He handed Fenwick a card. Fenwick took it to the light. On it was lithographed 'Miss Isabel Morrison,' and a written address, 'Corso de Madrid, Buenos Ayres,' had been lightly scratched out in one corner.

Fenwick put down the card.

'Well,' he said, sharply—'and if I am—what then?'

Welby began to speak—paused—and cleared his throat. He was standing, with one hand lightly resting on the table, his eyes fixed on Fenwick. There was a moment of shock, of mutual defiance.

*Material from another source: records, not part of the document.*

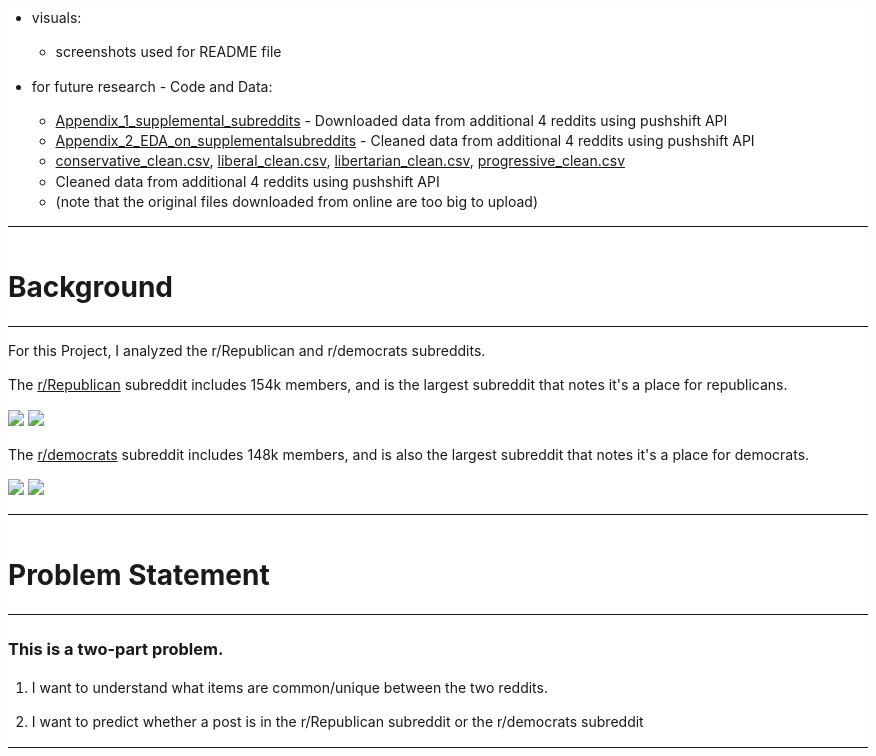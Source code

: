* visuals:
   * screenshots used for README file
    
* for future research - Code and Data:
   * [Appendix_1_supplemental_subreddits](https://git.generalassemb.ly/jenni5/project_3/blob/master/For_Future_Research--Code_and_Data/Appendix_1-Supplemental_subreddits.ipynb) - Downloaded data from additional 4 reddits using pushshift API
   * [Appendix_2_EDA_on_supplementalsubreddits](https://git.generalassemb.ly/jenni5/project_3/blob/master/For_Future_Research--Code_and_Data/Appendix_2_EDA_on_supplemental_subreddits.ipynb) - Cleaned data from additional 4 reddits using pushshift API
   * [conservative_clean.csv](https://git.generalassemb.ly/jenni5/project_3/blob/master/For_Future_Research--Code_and_Data/conservative_clean.csv),
    [liberal_clean.csv](https://git.generalassemb.ly/jenni5/project_3/blob/master/For_Future_Research--Code_and_Data/liberal_clean.csv),
    [libertarian_clean.csv](https://git.generalassemb.ly/jenni5/project_3/blob/master/For_Future_Research--Code_and_Data/libertarian_clean.csv),
    [progressive_clean.csv](https://git.generalassemb.ly/jenni5/project_3/blob/master/For_Future_Research--Code_and_Data/progressive_clean.csv)
    - Cleaned data from additional 4 reddits using pushshift API 
    - (note that the original files downloaded from online are too big to upload)
    
    
---
# Background

---
For this Project, I analyzed the r/Republican and r/democrats subreddits.  
    
The [r/Republican](https://www.reddit.com/r/Republican/) subreddit includes 154k members, and is the largest subreddit that notes it's a place for republicans.
    
![](https://git.generalassemb.ly/jenni5/project_3/blob/master/visuals/Republican_Header.png)
![](https://git.generalassemb.ly/jenni5/project_3/blob/master/visuals/Republican_About_Community.png)    
    
The [r/democrats](https://www.reddit.com/r/democrats/) subreddit includes 148k members, and is also the largest subreddit that notes it's a place for democrats.

![](https://git.generalassemb.ly/jenni5/project_3/blob/master/visuals/democrats_Header.png)
![](https://git.generalassemb.ly/jenni5/project_3/blob/master/visuals/Republican_About_Community.png)   

---
# Problem Statement

---

### This is a two-part problem.  
1) I want to understand what items are common/unique between the two reddits.

2) I want to predict whether a post is in the r/Republican subreddit or the r/democrats subreddit

---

'This lady seems to have observed the movements of our party here,' said Welby, commanding himself. 'She followed my wife and me to-day, after we met you in the Park. She spoke to us. She gave us the astonishing news that you were a married man—that your wife—'

Fenwick rushed forward and gripped the speaker's arm.

'My God! Tell me!—is she alive?'

His eyes starting out of his head—his crimson face—his anguish, seemed to affect the other with indescribable repulsion.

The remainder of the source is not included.